The letter, co-signed by Senators Amy Klobuchar and Mike Lee and Representatives Jerrold Nadler and Ken Buck, was sent Sunday to US Assistant Attorney General Jonathan Kanter. According to their letter, Apple has previously admitted it leverages iMessages “to lock users into Apple’s ecosystem of devices and services”, and Beeper Mini “threatened to reduce this leverage creating a more competitive mobile applications market.”
As the letter notes and as we’ve reported previously, Beeper Mini came out on Android a couple of weeks ago and used reverse engineering to bring iMessage to Android, using fake credentials in order to gain access to iMessage. In a statement, Apple confirmed it “took steps to protect our users by blocking techniques that exploit fake credentials in order to gain access to iMessage,” stating the techniques used “posed significant risks to user security and privacy, including the potential for metadata exposure and enabling unwanted messages, spam, and phishing attacks.”
Beeper Mini hit back, stating they had made messaging between iPhones and Android devices more secure, and offered to share the entire Beeper Mini codebase with a mutually agreed upon 3rd party security firm or to add a dedicated emoji to the metadata on messages sent from the app so iMessage users could tell the difference.

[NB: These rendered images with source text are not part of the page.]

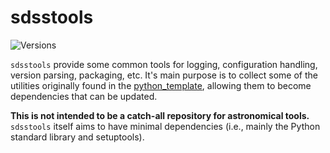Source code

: # sdsstools

![Versions](https://img.shields.io/badge/python->3.7-blue)

`sdsstools` provide some common tools for logging, configuration handling, version parsing, packaging, etc. It's main purpose is to collect some of the utilities originally found in the [python_template](https://github.com/sdss/python_template), allowing them to become dependencies that can be updated.

**This is not intended to be a catch-all repository for astronomical tools.** `sdsstools` itself aims to have minimal dependencies (i.e., mainly the Python standard library and setuptools).
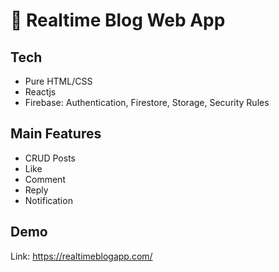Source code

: # 👋 Realtime Blog Web App

## Tech
- Pure HTML/CSS
- Reactjs
- Firebase: Authentication, Firestore, Storage, Security Rules

## Main Features
- CRUD Posts
- Like
- Comment
- Reply
- Notification

## Demo
Link: https://realtimeblogapp.com/


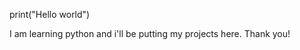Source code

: print("Hello world") 

   I am learning python and i'll be putting my projects here. 
   Thank you!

The politicians wade in — iMore’s take
Now, several U.S. politicians have waded into the debate, but if their insight is anything like Elizabeth Warren’s comments on the situation, they probably don’t know what’s going on. As we’ve previously noted, “Apple isn't squashing a competitor by preventing Beeper from breaking into iMessage and forcing it to work on a different platform. It's stopping Beeper from accessing a service that it doesn't own, nor has permission to access, in order to then resell it for profit.”
The idea that iMessage is the catch-all feature pinning down otherwise-Android users to iPhone is very strange, and there is a plethora of alternative messaging apps that all use end-to-end encryption and cross-platform messaging to get around this. This issue only ever seems to get oxygen in the U.S., where the proliferation of iPhones is higher than elsewhere in the world and where apps like WhatsApp are less popular.
The idea of iMessage “lock-in” also ignores the fundamental flaw in this chicken-and-egg argument. iMessage is popular because iPhones are popular, not the other way around. Nobody buys an iPhone or an iPad because it has iMessage on it. They use iMessage because they’ve bought an iPhone.
At least now the problem has been put before the politicians, we’ll hopefully get another round of hilariously ill-informed questions from a congressional hearing.